How this impacts clients:
In response to the insurance regulator’s recommendation, Equitable Life® will be making changes to the administration of certain segregated fund products, which may impact clients. The details are outlined below:
Pivotal Select™ segregated fund product
On or about May 29, 2023:- Funds with DSC or Low Load (LL) sales charge options will be closed to additional deposits. Future deposits must be allocated to the No Load (NL) sales charge option of the funds available within the policy.

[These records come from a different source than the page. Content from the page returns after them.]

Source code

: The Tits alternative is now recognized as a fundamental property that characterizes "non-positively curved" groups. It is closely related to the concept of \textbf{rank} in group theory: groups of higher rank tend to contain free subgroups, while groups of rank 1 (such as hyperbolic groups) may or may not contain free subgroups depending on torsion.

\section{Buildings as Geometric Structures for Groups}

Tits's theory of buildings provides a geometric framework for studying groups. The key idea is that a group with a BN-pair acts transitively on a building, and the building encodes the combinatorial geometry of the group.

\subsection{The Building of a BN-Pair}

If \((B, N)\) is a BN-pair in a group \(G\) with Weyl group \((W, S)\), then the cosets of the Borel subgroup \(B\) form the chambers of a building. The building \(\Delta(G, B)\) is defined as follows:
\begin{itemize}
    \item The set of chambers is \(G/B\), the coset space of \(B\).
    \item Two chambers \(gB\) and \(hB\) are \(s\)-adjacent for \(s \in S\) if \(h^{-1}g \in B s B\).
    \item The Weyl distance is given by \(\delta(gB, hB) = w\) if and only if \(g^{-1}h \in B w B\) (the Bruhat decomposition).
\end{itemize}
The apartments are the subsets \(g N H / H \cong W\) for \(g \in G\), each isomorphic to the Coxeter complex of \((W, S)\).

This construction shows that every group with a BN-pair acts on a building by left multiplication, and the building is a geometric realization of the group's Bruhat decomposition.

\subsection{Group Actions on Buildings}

- Any existing amounts held in DSC or LL funds are not impacted and will retain the existing deferred sales charge schedule outlined in a client’s contract. The annual 10% available (20% for RIF policies) for withdrawal without fees continues to apply through to the expiry of the fee schedule.
- If the default deposit instructions that a client previously provided include funds with DSC or LL sales charge options, these instructions will be automatically updated to the NL sales charge option of the same fund for all future deposits.
- If a client has pre-authorized scheduled deposits into funds with the DSC or LL sales charge options, these instructions will be automatically updated to the NL sales charge option of the same funds for all future deposits.
- In alignment with our current administrative rules, if a client has DSC or LL funds, they will not be able to make deposits into No Load Chargeback funds (NLCB and NLCB5) within the same policy.
Legacy segregated fund products
Ongoing deposits to DSC funds are permitted when a segregated fund product does not have an alternative sales charge option available within the contract. This applies to the following products:- Personal Investment Portfolio
- Pivotal Solutions II
- Pivotal Solutions DSC
If a client plans on making additional deposits, they may be interested in alternative sales charge options that do not include DSC. For example, Equitable Life offers “No Load” (NL) and “No Load Chargeback” (NLCB and NLCB5) sales charge options within the Pivotal Select segregated fund contract. In these situations, a new application would need to be completed and submitted.
Please note that draft regulation in Quebec is currently under review which may impact Equitable Life’s approach for Quebec clients with legacy segregated fund products.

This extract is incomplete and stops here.